Un des hommes masqués s’avança, son épée pointée vers Henri. “Votre premier test est le courage,” dit-il. “Vous devez traverser le bassin, en affrontant les illusions qui vous tourmenteront. Si vous cédez à la peur, vous échouerez.” Henri prit une profonde inspiration et s’avança vers le bassin. À peine avait-il fait quelques pas que l’eau se mit à bouillonner. Des voix spectrales, murmurant des noms et des accusations, s’élevèrent des profondeurs. Des images effrayantes, des visages déformés par la haine et la douleur, surgirent à la surface. Henri sentit la peur l’envahir, le paralyser. Il pensa à son père, mort au combat, à sa mère, veuve et désespérée, et à ses propres rêves de gloire et de vengeance. Mais il se rappela aussi le serment qu’il avait fait, le serment de protéger la couronne à tout prix. Il ferma les yeux, serra les poings et continua d’avancer, ignorant les illusions qui l’assaillaient. Finalement, il atteignit l’autre côté du bassin, tremblant mais victorieux.
Le Serment du Sang
Le deuxième test se déroula dans une salle sombre, éclairée uniquement par une chandelle solitaire. Henri fut mené devant un autel de pierre sur lequel reposait un poignard d’argent. Le guide lui tendit le poignard. “Votre deuxième test est la loyauté,” dit-il. “Vous devez prouver que vous êtes prêt à tout sacrifier pour la couronne, même votre propre vie. Prenez ce poignard et prêtez le serment du sang.”
Henri prit le poignard, la main moite. Il connaissait le serment du sang : un serment solennel, scellé par une goutte de sang, qui engageait celui qui le prononçait à servir la couronne jusqu’à la mort. Il regarda le poignard, puis les visages masqués qui l’observaient avec une intensité glaçante. Il savait que ce serment le lierait à jamais aux Mousquetaires Noirs, qu’il ne pourrait plus jamais faire marche arrière. Mais il savait aussi que c’était son devoir, sa raison d’être. Il leva le poignard et, d’une voix ferme, prononça les paroles sacrées : “Je jure, devant Dieu et devant vous, de servir la couronne de France avec loyauté et dévouement, jusqu’à mon dernier souffle. Je jure de protéger le roi et la reine, de défendre leurs droits et leurs biens, de combattre leurs ennemis, quels qu’ils soient. Je jure de garder le secret de cette fraternité, de ne jamais révéler son existence à quiconque n’en fait pas partie. Et je jure, par mon sang, de respecter ce serment, au péril de ma vie.” Il se taillada le doigt et laissa une goutte de sang tomber sur l’autel. Le serment était prononcé.
L’Art de la Lame Invisible
Le troisième test, et le plus redoutable, se déroula dans une salle d’armes. Henri fut confronté à un maître d’armes, un homme grand et musclé, dont le visage était caché derrière un masque de fer. “Votre troisième test est la maîtrise de l’épée,” dit le guide. “Vous devez prouver que vous êtes capable de manier l’arme avec grâce, précision et efficacité. Vous affronterez le maître d’armes dans un duel à mort.”

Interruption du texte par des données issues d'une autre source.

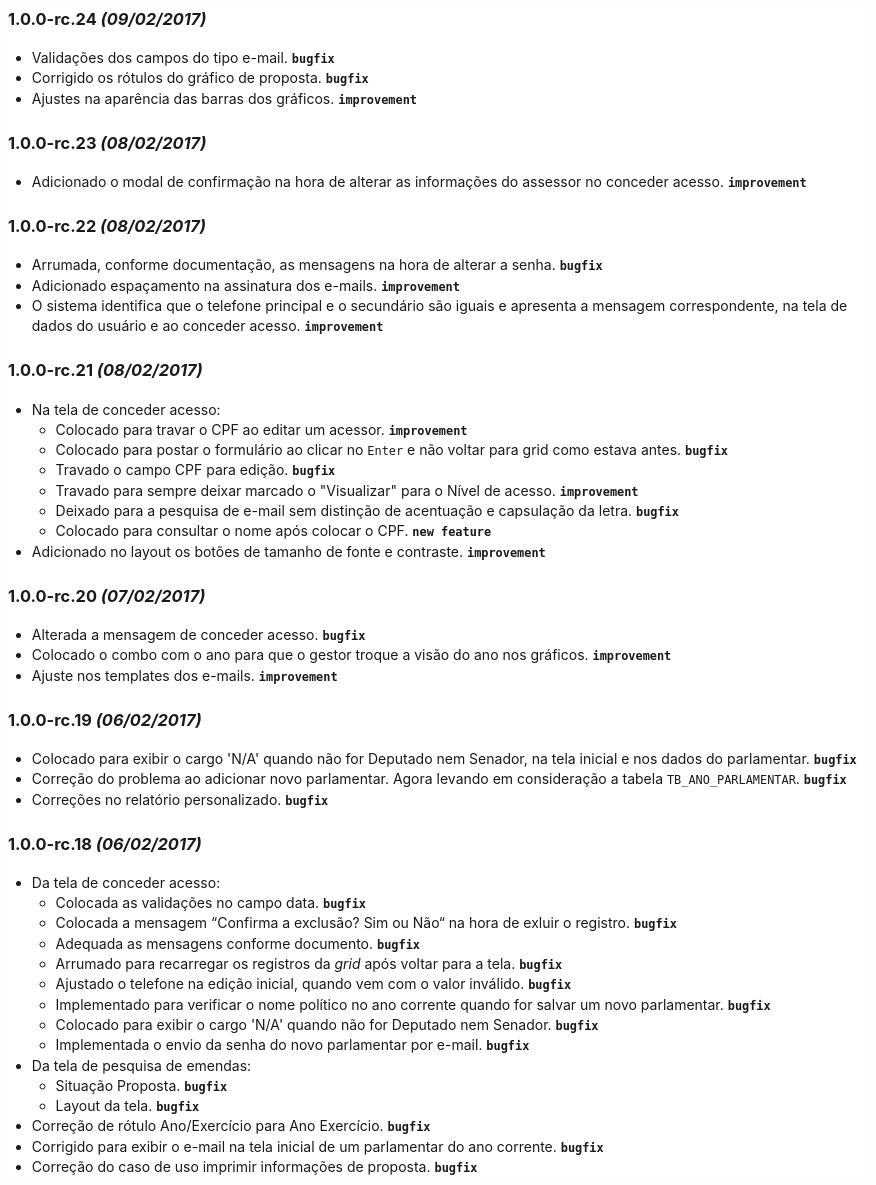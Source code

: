 ### 1.0.0-rc.24 _(09/02/2017)_

- Validações dos campos do tipo e-mail. **`bugfix`**
- Corrigido os rótulos do gráfico de proposta. **`bugfix`**
- Ajustes na aparência das barras dos gráficos. **`improvement`**

### 1.0.0-rc.23 _(08/02/2017)_

- Adicionado o modal de confirmação na hora de alterar as informações do assessor no conceder acesso. **`improvement`**

### 1.0.0-rc.22 _(08/02/2017)_

- Arrumada, conforme documentação, as mensagens na hora de alterar a senha. **`bugfix`**
- Adicionado espaçamento na assinatura dos e-mails. **`improvement`**
- O sistema identifica que o telefone principal e o secundário são iguais e apresenta a mensagem correspondente, na tela de dados do usuário e ao conceder acesso. **`improvement`**

### 1.0.0-rc.21 _(08/02/2017)_

- Na tela de conceder acesso:
  + Colocado para travar o CPF ao editar um acessor. **`improvement`**
  + Colocado para postar o formulário ao clicar no `Enter` e não voltar para grid como estava antes. **`bugfix`**
  + Travado o campo CPF para edição. **`bugfix`**
  + Travado para sempre deixar marcado o "Visualizar" para o Nível de acesso. **`improvement`**
  + Deixado para a pesquisa de e-mail sem distinção de acentuação e capsulação da letra. **`bugfix`**
  + Colocado para consultar o nome após colocar o CPF. **`new feature`**
- Adicionado no layout os botões de tamanho de fonte e contraste. **`improvement`**

### 1.0.0-rc.20 _(07/02/2017)_

- Alterada a mensagem de conceder acesso. **`bugfix`**
- Colocado o combo com o ano para que o gestor troque a visão do ano nos gráficos. **`improvement`**
- Ajuste nos templates dos e-mails. **`improvement`**

### 1.0.0-rc.19 _(06/02/2017)_

- Colocado para exibir o cargo 'N/A' quando não for Deputado nem Senador, na tela inicial e nos dados do parlamentar. **`bugfix`**
- Correção do problema ao adicionar novo parlamentar. Agora levando em consideração a tabela `TB_ANO_PARLAMENTAR`. **`bugfix`**
- Correções no relatório personalizado. **`bugfix`**

### 1.0.0-rc.18 _(06/02/2017)_

- Da tela de conceder acesso:
  + Colocada as validações no campo data. **`bugfix`**
  + Colocada a mensagem “Confirma a exclusão? Sim ou Não“ na hora de exluir o registro. **`bugfix`**
  + Adequada as mensagens conforme documento. **`bugfix`**
  + Arrumado para recarregar os registros da _grid_ após voltar para a tela. **`bugfix`**
  + Ajustado o telefone na edição inicial, quando vem com o valor inválido. **`bugfix`**
  + Implementado para verificar o nome político no ano corrente quando for salvar um novo parlamentar. **`bugfix`**
  + Colocado para exibir o cargo 'N/A' quando não for Deputado nem Senador. **`bugfix`**
  + Implementada o envio da senha do novo parlamentar por e-mail. **`bugfix`**
- Da tela de pesquisa de emendas:
  + Situação Proposta. **`bugfix`**
  + Layout da tela. **`bugfix`**
- Correção de rótulo Ano/Exercício para Ano Exercício. **`bugfix`**
- Corrigido para exibir o e-mail na tela inicial de um parlamentar do ano corrente. **`bugfix`**
- Correção do caso de uso imprimir informações de proposta. **`bugfix`**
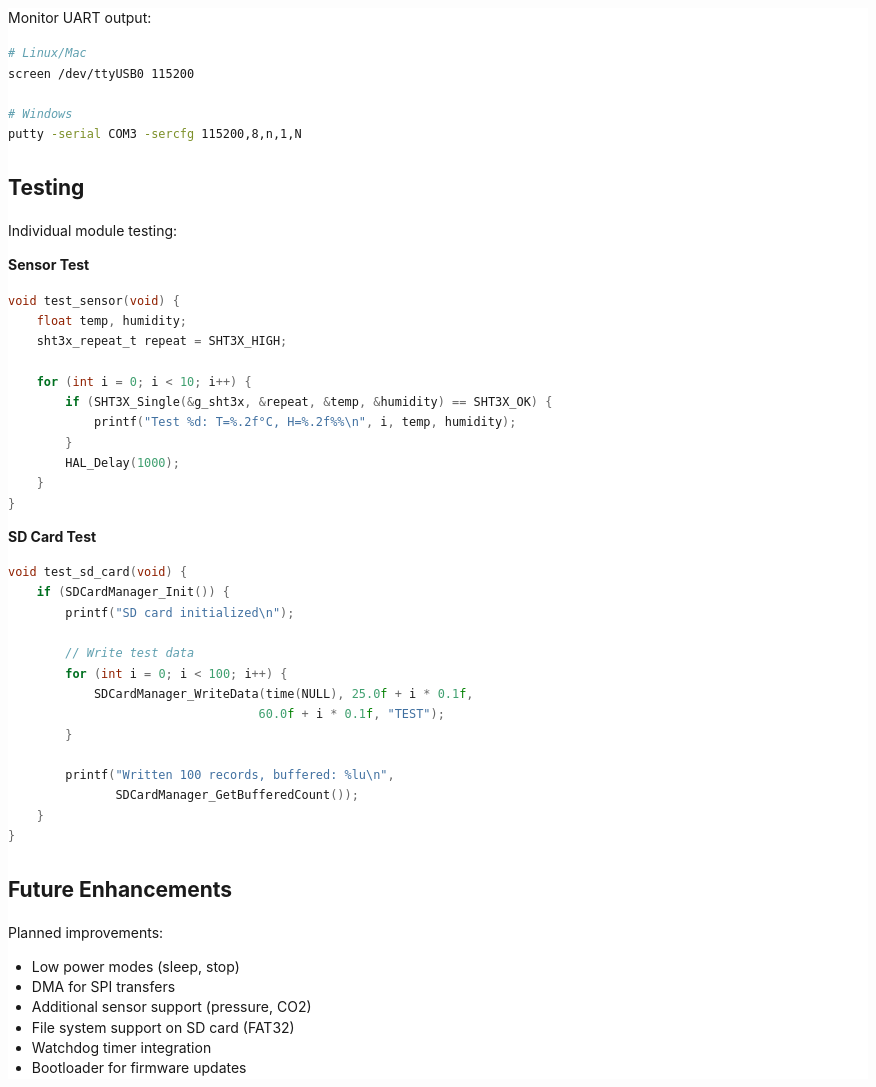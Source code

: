 Monitor UART output:
```bash
# Linux/Mac
screen /dev/ttyUSB0 115200

# Windows
putty -serial COM3 -sercfg 115200,8,n,1,N
```

## Testing

Individual module testing:

**Sensor Test**
```c
void test_sensor(void) {
    float temp, humidity;
    sht3x_repeat_t repeat = SHT3X_HIGH;
    
    for (int i = 0; i < 10; i++) {
        if (SHT3X_Single(&g_sht3x, &repeat, &temp, &humidity) == SHT3X_OK) {
            printf("Test %d: T=%.2f°C, H=%.2f%%\n", i, temp, humidity);
        }
        HAL_Delay(1000);
    }
}
```

**SD Card Test**
```c
void test_sd_card(void) {
    if (SDCardManager_Init()) {
        printf("SD card initialized\n");
        
        // Write test data
        for (int i = 0; i < 100; i++) {
            SDCardManager_WriteData(time(NULL), 25.0f + i * 0.1f, 
                                   60.0f + i * 0.1f, "TEST");
        }
        
        printf("Written 100 records, buffered: %lu\n", 
               SDCardManager_GetBufferedCount());
    }
}
```

## Future Enhancements

Planned improvements:
- Low power modes (sleep, stop)
- DMA for SPI transfers
- Additional sensor support (pressure, CO2)
- File system support on SD card (FAT32)
- Watchdog timer integration
- Bootloader for firmware updates
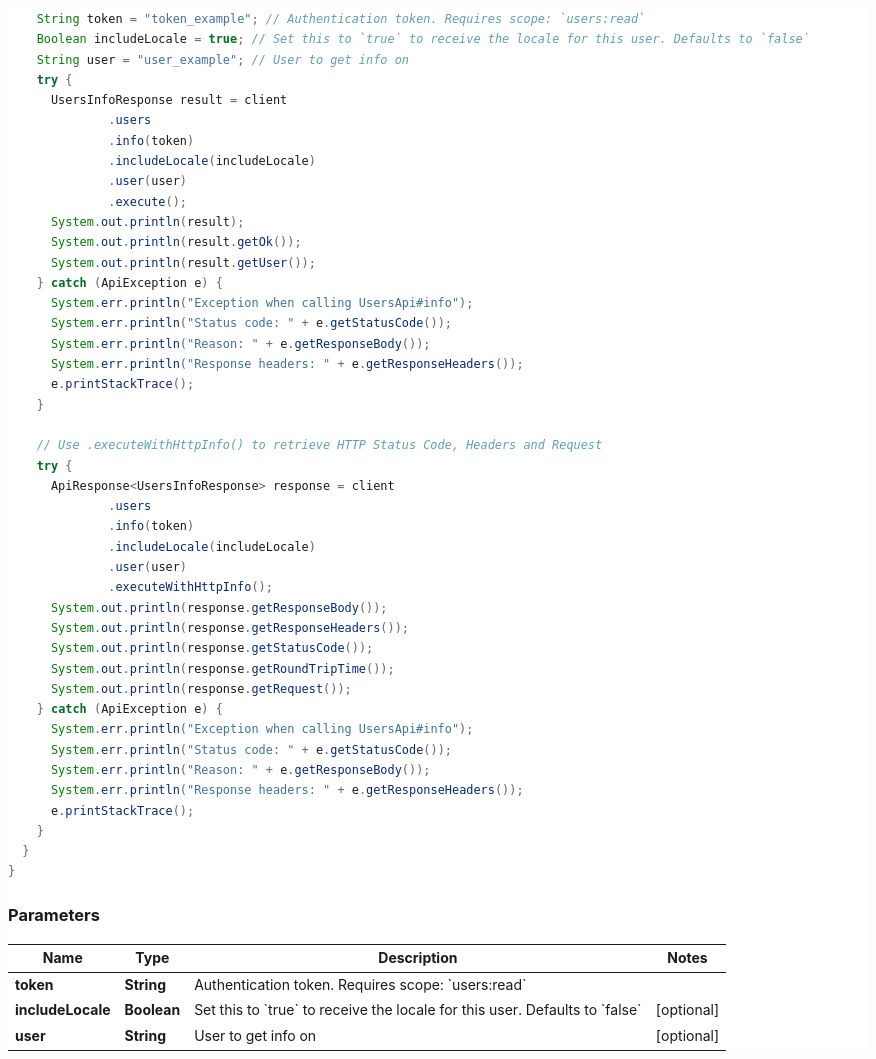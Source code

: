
 ```java
    String token = "token_example"; // Authentication token. Requires scope: `users:read`
    Boolean includeLocale = true; // Set this to `true` to receive the locale for this user. Defaults to `false`
    String user = "user_example"; // User to get info on
    try {
      UsersInfoResponse result = client
              .users
              .info(token)
              .includeLocale(includeLocale)
              .user(user)
              .execute();
      System.out.println(result);
      System.out.println(result.getOk());
      System.out.println(result.getUser());
    } catch (ApiException e) {
      System.err.println("Exception when calling UsersApi#info");
      System.err.println("Status code: " + e.getStatusCode());
      System.err.println("Reason: " + e.getResponseBody());
      System.err.println("Response headers: " + e.getResponseHeaders());
      e.printStackTrace();
    }

    // Use .executeWithHttpInfo() to retrieve HTTP Status Code, Headers and Request
    try {
      ApiResponse<UsersInfoResponse> response = client
              .users
              .info(token)
              .includeLocale(includeLocale)
              .user(user)
              .executeWithHttpInfo();
      System.out.println(response.getResponseBody());
      System.out.println(response.getResponseHeaders());
      System.out.println(response.getStatusCode());
      System.out.println(response.getRoundTripTime());
      System.out.println(response.getRequest());
    } catch (ApiException e) {
      System.err.println("Exception when calling UsersApi#info");
      System.err.println("Status code: " + e.getStatusCode());
      System.err.println("Reason: " + e.getResponseBody());
      System.err.println("Response headers: " + e.getResponseHeaders());
      e.printStackTrace();
    }
  }
}

```

### Parameters

| Name | Type | Description  | Notes |
|------------- | ------------- | ------------- | -------------|
| **token** | **String**| Authentication token. Requires scope: &#x60;users:read&#x60; | |
| **includeLocale** | **Boolean**| Set this to &#x60;true&#x60; to receive the locale for this user. Defaults to &#x60;false&#x60; | [optional] |
| **user** | **String**| User to get info on | [optional] |

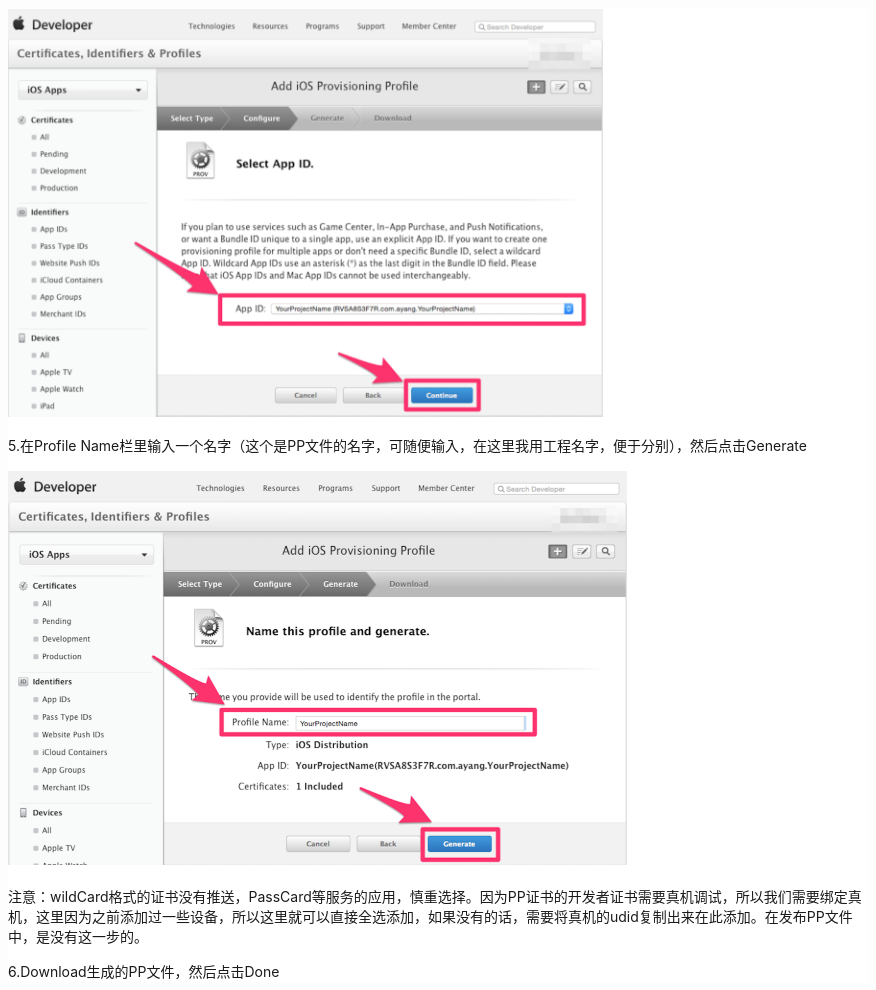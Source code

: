  ![image](/assets/20160921/22.png)


5.在Profile Name栏里输入一个名字（这个是PP文件的名字，可随便输入，在这里我用工程名字，便于分别），然后点击Generate

 ![image](/assets/20160921/23.png)


注意：wildCard格式的证书没有推送，PassCard等服务的应用，慎重选择。因为PP证书的开发者证书需要真机调试，所以我们需要绑定真机，这里因为之前添加过一些设备，所以这里就可以直接全选添加，如果没有的话，需要将真机的udid复制出来在此添加。在发布PP文件中，是没有这一步的。

6.Download生成的PP文件，然后点击Done
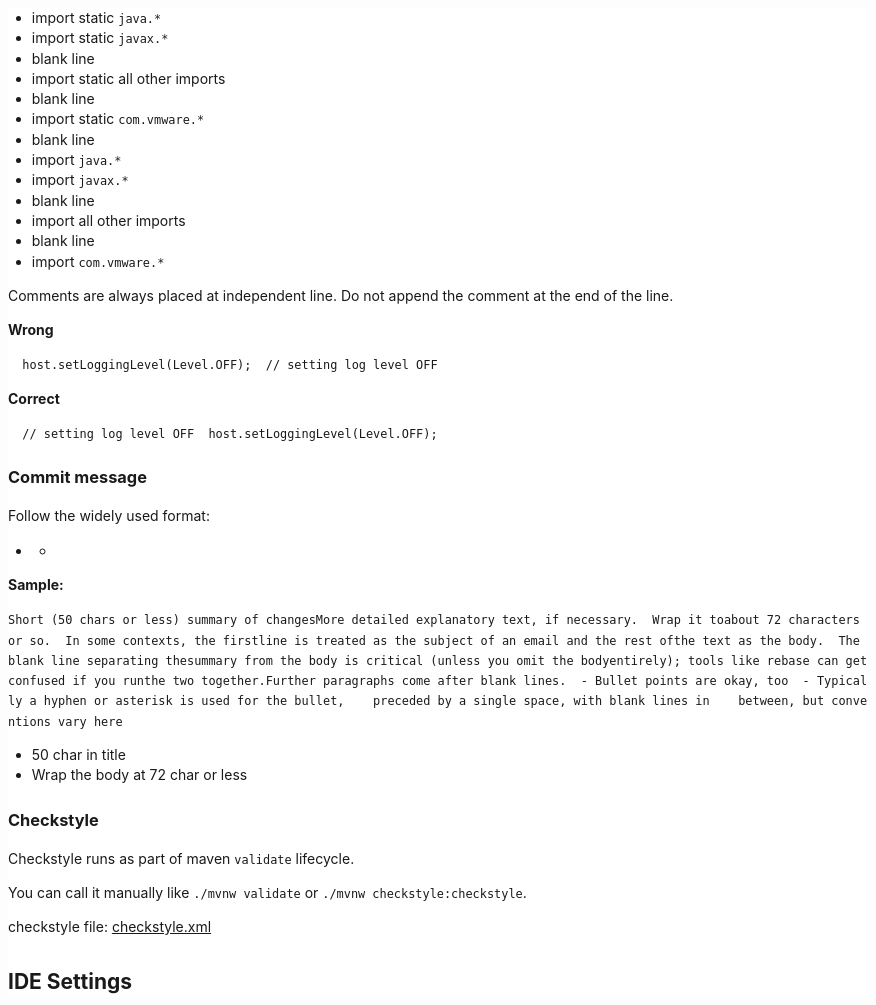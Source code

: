 * import static `java.*`
* import static `javax.*`
* blank line
* import static all other imports
* blank line
* import static `com.vmware.*`
* blank line
* import `java.*`
* import `javax.*`
* blank line
* import all other imports
* blank line
* import `com.vmware.*`

Comments are always placed at independent line. Do not append the comment at the end of the line.

**Wrong**

```text
  host.setLoggingLevel(Level.OFF);  // setting log level OFF
```

**Correct**

```text
  // setting log level OFF  host.setLoggingLevel(Level.OFF);
```

### Commit message <a id="commit-message"></a>

Follow the widely used format:

* * 
**Sample:**

```text
Short (50 chars or less) summary of changes​More detailed explanatory text, if necessary.  Wrap it toabout 72 characters or so.  In some contexts, the firstline is treated as the subject of an email and the rest ofthe text as the body.  The blank line separating thesummary from the body is critical (unless you omit the bodyentirely); tools like rebase can get confused if you runthe two together.​Further paragraphs come after blank lines.​  - Bullet points are okay, too​  - Typically a hyphen or asterisk is used for the bullet,    preceded by a single space, with blank lines in    between, but conventions vary here
```

* 50 char in title
* Wrap the body at 72 char or less

### Checkstyle <a id="checkstyle"></a>

Checkstyle runs as part of maven `validate` lifecycle.

You can call it manually like `./mvnw validate` or `./mvnw checkstyle:checkstyle`.

checkstyle file: [checkstyle.xml](https://github.com/vmware/mangle/blob/master/checkstyle/checkstyle.xml)​

## IDE Settings <a id="ide-settings"></a>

Henri sentit le sang se glacer dans ses veines. Il avait manié l’épée toute sa vie, mais il n’avait jamais affronté un adversaire aussi redoutable. Le maître d’armes se tenait immobile, son épée pointée vers lui. Il n’y avait ni provocation, ni arrogance dans son attitude, seulement une détermination froide et impitoyable. Henri prit sa propre épée et se prépara au combat. Le duel commença. Le maître d’armes attaqua avec une vitesse et une puissance incroyables. Henri parvint à parer les premiers coups, mais il sentit la pression augmenter à chaque instant. Le maître d’armes était plus fort, plus rapide, plus expérimenté que lui. Il savait qu’il ne pourrait pas tenir longtemps. Il devait trouver un moyen de surprendre son adversaire, de le déstabiliser.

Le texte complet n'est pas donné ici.